*Task to complete*: Stop after the line holding "- 18 campos faltantes em 5 tabelas". Repeat exactly every line before it in the records below, that line too, and leave out the pictures.

***** Given data

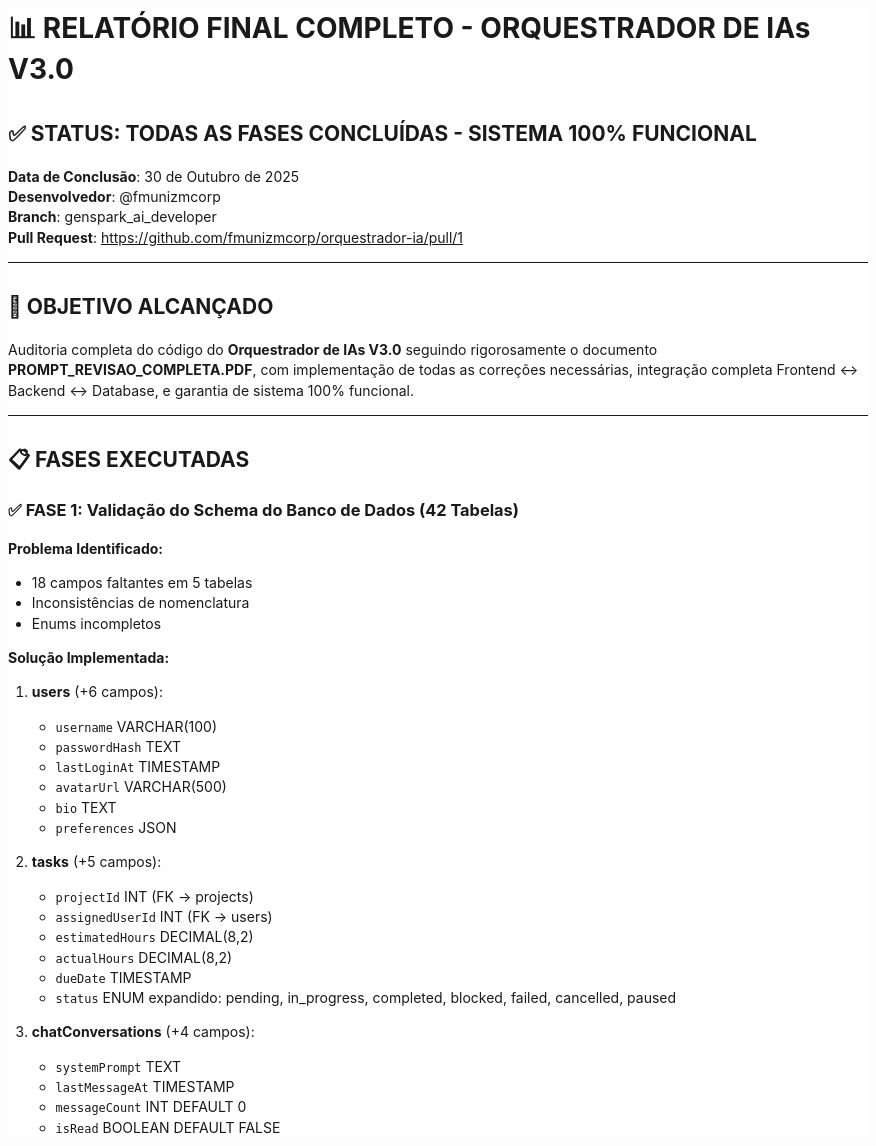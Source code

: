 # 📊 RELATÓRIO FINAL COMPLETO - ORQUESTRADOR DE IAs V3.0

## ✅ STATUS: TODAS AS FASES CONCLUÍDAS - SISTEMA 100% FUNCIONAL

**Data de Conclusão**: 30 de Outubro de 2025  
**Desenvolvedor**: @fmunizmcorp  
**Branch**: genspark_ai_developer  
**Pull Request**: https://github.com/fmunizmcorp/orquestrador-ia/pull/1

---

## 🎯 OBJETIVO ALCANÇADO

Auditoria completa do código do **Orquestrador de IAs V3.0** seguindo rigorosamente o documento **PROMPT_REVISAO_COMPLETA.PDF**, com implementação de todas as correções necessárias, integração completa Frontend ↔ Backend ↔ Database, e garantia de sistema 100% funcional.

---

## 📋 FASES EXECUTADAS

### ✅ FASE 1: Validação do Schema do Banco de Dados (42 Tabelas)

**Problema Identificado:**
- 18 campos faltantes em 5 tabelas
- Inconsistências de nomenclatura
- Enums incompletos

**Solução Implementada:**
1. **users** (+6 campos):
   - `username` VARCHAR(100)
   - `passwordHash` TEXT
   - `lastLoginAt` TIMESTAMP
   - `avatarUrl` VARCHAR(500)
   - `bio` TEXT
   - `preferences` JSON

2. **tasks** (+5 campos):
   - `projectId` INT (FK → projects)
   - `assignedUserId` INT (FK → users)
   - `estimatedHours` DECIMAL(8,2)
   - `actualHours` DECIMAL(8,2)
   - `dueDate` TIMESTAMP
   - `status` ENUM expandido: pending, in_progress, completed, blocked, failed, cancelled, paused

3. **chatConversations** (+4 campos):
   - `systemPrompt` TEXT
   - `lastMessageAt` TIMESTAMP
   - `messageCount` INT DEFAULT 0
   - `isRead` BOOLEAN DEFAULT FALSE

**********

*Final answer*:
Source code

: # 📊 RELATÓRIO FINAL COMPLETO - ORQUESTRADOR DE IAs V3.0

## ✅ STATUS: TODAS AS FASES CONCLUÍDAS - SISTEMA 100% FUNCIONAL

**Data de Conclusão**: 30 de Outubro de 2025  
**Desenvolvedor**: @fmunizmcorp  
**Branch**: genspark_ai_developer  
**Pull Request**: https://github.com/fmunizmcorp/orquestrador-ia/pull/1

---

## 🎯 OBJETIVO ALCANÇADO

Auditoria completa do código do **Orquestrador de IAs V3.0** seguindo rigorosamente o documento **PROMPT_REVISAO_COMPLETA.PDF**, com implementação de todas as correções necessárias, integração completa Frontend ↔ Backend ↔ Database, e garantia de sistema 100% funcional.

---

## 📋 FASES EXECUTADAS

### ✅ FASE 1: Validação do Schema do Banco de Dados (42 Tabelas)

**Problema Identificado:**
- 18 campos faltantes em 5 tabelas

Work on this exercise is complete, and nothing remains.